Houve um tempo em que, ao sentarmos para lanchar à tarde,
minhas filhas ainda pequenas e eu ficávamos a conversar sobre assuntos diversos
até o momento em que, quase findando o lanche eu lhes dizia:
“Quando eu era pequena...”
Imediatamente as três paravam todas as atividades, bracinhos
cruzados em cima da mesa e queixos apoiados nos braços, aguardavam a história
da minha infância que seria contada em seguida. Nesses momentos nada mais
importava para elas, apenas a ansiedade por ouvir uma historinha vivida num
tempo e num espaço inimagináveis para elas. Foram momentos felizes, muito
felizes e de agradável lembrança.
Numa dessas tardes contei-lhes a história, que por sua vez
me foi contada por meu pai, acontecida quando ele era jovem. Fazendo uma continha
rápida, voltaremos, facilmente, à primeira metade do século vinte. A história era a seguinte:
A capela de Barra Velha havia adquirido, ou recebido como
doação, um sino para ser colocado no alto da torre da igreja com a finalidade
de chamar os fieis para rezar. A dificuldade surgida é que esse sino havia sido
entregue, por engano, na capela da localidade de Penha, distante uns quinze
quilômetros e o padre precisaria ir buscá-lo lá. Este, já velhinho e sem
recursos, via-se impossibilitado de fazer tal viagem. Foi quando um grupo de
jovens destemidos da localidade apresentou-se como voluntário para buscar o
sino da capela. Eram três ou quatro rapazes que gostavam de se divertir e
serviam-se de qualquer pretexto para viver novas aventuras, fazer brincadeiras
e dar boas gargalhadas.
E lá foram eles a pé, nesse tempo não havia estradas e muito
menos carros para transitar por elas. Seguiram pelo “carreiro”, um caminho que
beirava a praia, utilizado pelas pessoas que faziam esse trajeto, conversando e
dando risada.
Algumas horas depois, chegaram finalmente à Penha, pegaram o
sino, penduraram-no num pedaço de pau e botaram-se no caminho de volta,
revezando-se de dois em dois para carregar o peso.

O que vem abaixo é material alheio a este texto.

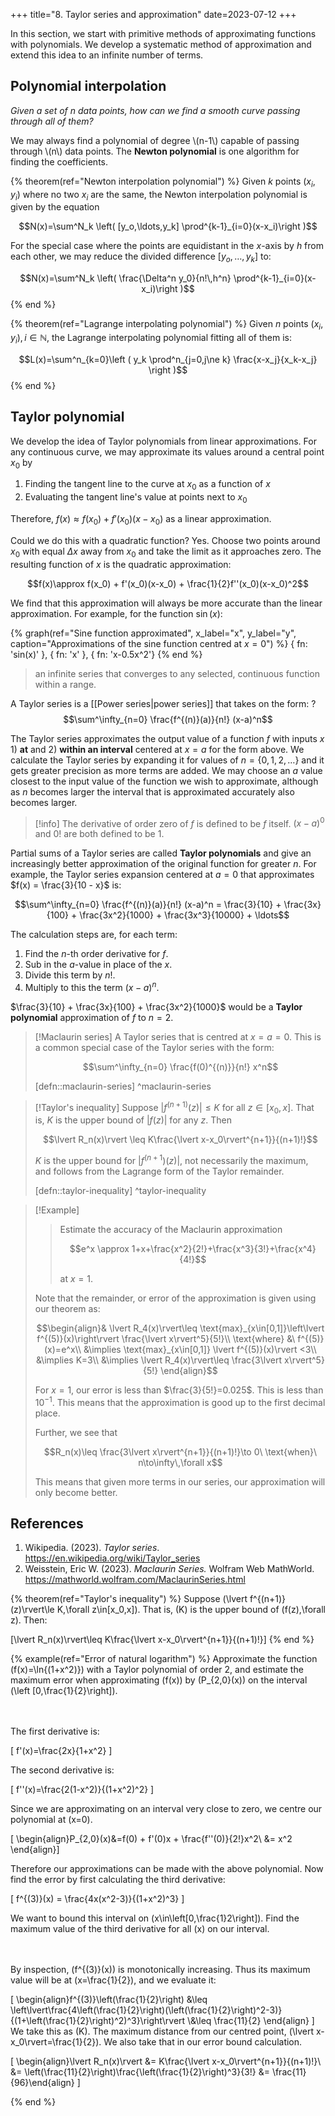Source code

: +++
title="8. Taylor series and approximation"
date=2023-07-12
+++

In this section, we start with primitive methods of approximating functions with polynomials. We develop a systematic method of approximation and extend this idea to an infinite number of terms.

## Polynomial interpolation

_Given a set of $n$ data points, how can we find a smooth curve passing through all of them?_

We may always find a polynomial of degree \\(n-1\\) capable of passing through \\(n\\) data points. The **Newton polynomial** is one algorithm for finding the coefficients.

<!-- THEOREM ------------------------------------------------------------->
{% theorem(ref="Newton interpolation polynomial") %}
Given $k$ points $(x_i,y_i)$ where no two $x_i$ are the same, the Newton interpolation polynomial is given by the equation

$$N(x)=\sum^N_k \left( [y_o,\ldots,y_k] \prod^{k-1}_{i=0}(x-x_i)\right )$$

For the special case where the points are equidistant in the $x$-axis by $h$ from each other, we may reduce the divided difference $[y_o,\ldots,y_k]$ to:

$$N(x)=\sum^N_k \left( \frac{\Delta^n y_0}{n!\,h^n} \prod^{k-1}_{i=0}(x-x_i)\right )$$
{% end %}
<!-- END THEOREM --------------------------------------------------------->

<!-- THEOREM ------------------------------------------------------------->
{% theorem(ref="Lagrange interpolating polynomial") %}
Given $n$ points $(x_i,y_i),\,i\in\mathbb{N}$, the Lagrange interpolating polynomial fitting all of them is:

$$L(x)=\sum^n_{k=0}\left ( y_k \prod^n_{j=0,j\ne k} \frac{x-x_j}{x_k-x_j} \right )$$
{% end %}

## Taylor polynomial

We develop the idea of Taylor polynomials from linear approximations.
For any continuous curve, we may approximate its values around a central point $x_0$ by

1. Finding the tangent line to the curve at $x_0$ as a function of $x$
2. Evaluating the tangent line's value at points next to $x_0$

Therefore, $f(x)\approx f(x_0) + f'(x_0)(x-x_0)$ as a linear approximation.

Could we do this with a quadratic function? Yes. Choose two points around $x_0$ with equal $\Delta x$ away from $x_0$ and take the limit as it approaches zero. The resulting function of $x$ is the quadratic approximation:

$$f(x)\approx f(x_0) + f'(x_0)(x-x_0) + \frac{1}{2}f''(x_0)(x-x_0)^2$$

We find that this approximation will always be more accurate than the linear approximation. For example, for the function $\sin(x)$:

{% graph(ref="Sine function approximated", x_label="x", y_label="y", caption="Approximations of the sine function centred at $x=0$") %}
{ fn: 'sin(x)' },
{ fn: 'x' },
{ fn: 'x-0.5x^2'}
{% end %}



> an infinite series that converges to any selected, continuous function within a range.

A Taylor series is a [[Power series|power series]] that takes on the form:
?
$$\sum^\infty_{n=0} \frac{f^{(n)}(a)}{n!} (x-a)^n$$
<!--SR:!2024-03-20,267,290-->

The Taylor series approximates the output value of a function $f$ with inputs $x$ 1) **at** and 2) **within an interval** centered at $x = a$ for the form above.
We calculate the Taylor series by expanding it for values of $n = \{0, 1, 2, \ldots \}$ and it gets greater precision as more terms are added.
We may choose an $a$ value closest to the input value of the function we wish to approximate, although as $n$ becomes larger the interval that is approximated accurately also becomes larger.

> [!info]
> The derivative of order zero of $f$ is defined to be $f$ itself.
> $(x - a)^0$ and $0!$ are both defined to be 1.

Partial sums of a Taylor series are called **Taylor polynomials** and give an increasingly better approximation of the original function for greater $n$.
For example, the Taylor series expansion centered at $a = 0$ that approximates $f(x) = \frac{3}{10 - x}$ is:

$$\sum^\infty_{n=0} \frac{f^{(n)}(a)}{n!} (x-a)^n = \frac{3}{10} + \frac{3x}{100} + \frac{3x^2}{1000} + \frac{3x^3}{10000} + \ldots$$

The calculation steps are, for each term:

1. Find the $n$-th order derivative for $f$.
2. Sub in the $a$-value in place of the $x$.
3. Divide this term by $n!$.
4. Multiply to this the term $(x-a)^n$.

$\frac{3}{10} + \frac{3x}{100} + \frac{3x^2}{1000}$ would be a **Taylor polynomial** approximation of $f$ to $n=2$.

> [!Maclaurin series]
> A Taylor series that is centred at $x=a=0$. This is a common special case of the Taylor series with the form:
>
> $$\sum^\infty_{n=0} \frac{f(0)^{(n)}}{n!} x^n$$
>
> [defn::maclaurin-series]
> ^maclaurin-series

> [!Taylor's inequality]
> Suppose $\lvert f^{(n+1)}(z)\rvert\le K$ for all $z\in[x_0, x]$. That is, $K$ is the upper bound of $\lvert f(z)\rvert$ for any $z$. Then
>
> $$\lvert R_n(x)\rvert \leq K\frac{\lvert x-x_0\rvert^{n+1}}{(n+1)!}$$
>
> $K$ is the upper bound for $\lvert f^{(n+1})(z)\rvert$, not necessarily the maximum, and follows from the Lagrange form of the Taylor remainder.
>
> [defn::taylor-inequality]
> ^taylor-inequality

> [!Example]
> > Estimate the accuracy of the Maclaurin approximation
> >
> > $$e^x \approx 1+x+\frac{x^2}{2!}+\frac{x^3}{3!}+\frac{x^4}{4!}$$
>>
>> at $x=1$.
>
> Note that the remainder, or error of the approximation is given using our theorem as:
>
> $$\begin{align}& \lvert R_4(x)\rvert\leq \text{max}_{x\in[0,1]}\left\lvert f^{(5)}(x)\right\rvert \frac{\lvert x\rvert^5}{5!}\\ \text{where} &\ f^{(5)}(x)=e^x\\ &\implies \text{max}_{x\in[0,1]} \lvert f^{(5)}(x)\rvert <3\\ &\implies K=3\\ &\implies \lvert R_4(x)\rvert\leq \frac{3\lvert x\rvert^5}{5!} \end{align}$$
>
> For $x=1$, our error is less than $\frac{3}{5!}=0.025$. This is less than $10^{-1}$. This means that the approximation is good up to the first decimal place.
>
> Further, we see that
> 
> $$R_n(x)\leq \frac{3\lvert x\rvert^{n+1}}{(n+1)!}\to 0\ \text{when}\ n\to\infty\,\forall x$$
>
>This means that given more terms in our series, our approximation will only become better.

## References

1. Wikipedia. (2023). *Taylor series*. https://en.wikipedia.org/wiki/Taylor_series
2. Weisstein, Eric W. (2023). *Maclaurin Series.* Wolfram Web MathWorld. https://mathworld.wolfram.com/MaclaurinSeries.html

{% theorem(ref="Taylor's inequality") %}
Suppose \(\lvert f^{(n+1)}(z)\rvert\le K\,\forall z\in[x_0,x]\). That is, \(K\) is the upper bound of \(f(z)\,\forall z\). Then:

\[\lvert R_n(x)\rvert\leq K\frac{\lvert x-x_0\rvert^{n+1}}{(n+1)!}\]
{% end %}

{% example(ref="Error of natural logarithm") %}
Approximate the function \(f(x)=\ln{(1+x^2)}\) with a Taylor polynomial of order 2, and estimate the maximum error when approximating \(f(x)\) by \(P_{2,0}(x)\) on the interval \(\left [0,\frac{1}{2}\right]\).

<br><br>The first derivative is:

\[ f'(x)=\frac{2x}{1+x^2} \]

The second derivative is:

\[ f''(x)=\frac{2(1-x^2)}{(1+x^2)^2} \]

Since we are approximating on an interval very close to zero, we centre our polynomial at \(x=0\).

\[ \begin{align}P_{2,0}(x)&=f(0) + f'(0)x + \frac{f''(0)}{2!}x^2\\ &= x^2 \end{align}\]

Therefore our approximations can be made with the above polynomial. Now find the error by first calculating the third derivative:

\[ f^{(3)}(x) = \frac{4x(x^2-3)}{(1+x^2)^3} \]

We want to bound this interval on \(x\in\left[0,\frac{1}2\right]\). Find the maximum value of the third derivative for all \(x\) on our interval.

<br><br>By inspection, \(f^{(3)}(x)\) is monotonically increasing. Thus its maximum value will be at \(x=\frac{1}{2}\), and we evaluate it:

\[ \begin{align}f^{(3)}\left(\frac{1}{2}\right) &\leq \left\lvert\frac{4\left(\frac{1}{2}\right)(\left(\frac{1}{2}\right)^2-3)}{(1+\left(\frac{1}{2}\right)^2)^3}\right\rvert \\&\leq \frac{11}{2} \end{align} \]
We take this as \(K\). The maximum distance from our centred point, \(\lvert x-x_0\rvert=\frac{1}{2}\). We also take that in our error bound calculation.

\[ \begin{align}\lvert R_n(x)\rvert &= K\frac{\lvert x-x_0\rvert^{n+1}}{(n+1)!}\\ &= \left(\frac{11}{2}\right)\frac{\left(\frac{1}{2}\right)^3}{3!} &= \frac{11}{96}\end{align} \]


{% end %}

Vinham, como sempre, se divertindo quando, ao passarem por
um trecho denominado Xororom, onde a
vegetação cobria o caminho formando uma espécie de túnel, tornando-o escuro e
sombrio mesmo de dia, ouviram, ao longe, um trote de cavalo. Um cavaleiro
solitário se aproximava. Os rapazes entreolharam-se e nem precisaram falar
nada. Esconderam-se no mato com o sino e, em silêncio aguardaram a passagem do
cavaleiro pelo local. No momento exato em que o pobre homem passava por aquele
trecho sinistro, tocaram violentamente o sino. Ouviram então o galope do cavalo
saindo em disparada. Riram até não poder mais, penduraram o sino e seguiram
viagem. Pelo caminho encontraram estribos, pelegos, selas e arreios do cavalo
fugitivo.
Do cavaleiro nunca ouviram falar. Não conseguiram
identificá-lo, nem puderam afirmar sobre sua sobrevivência.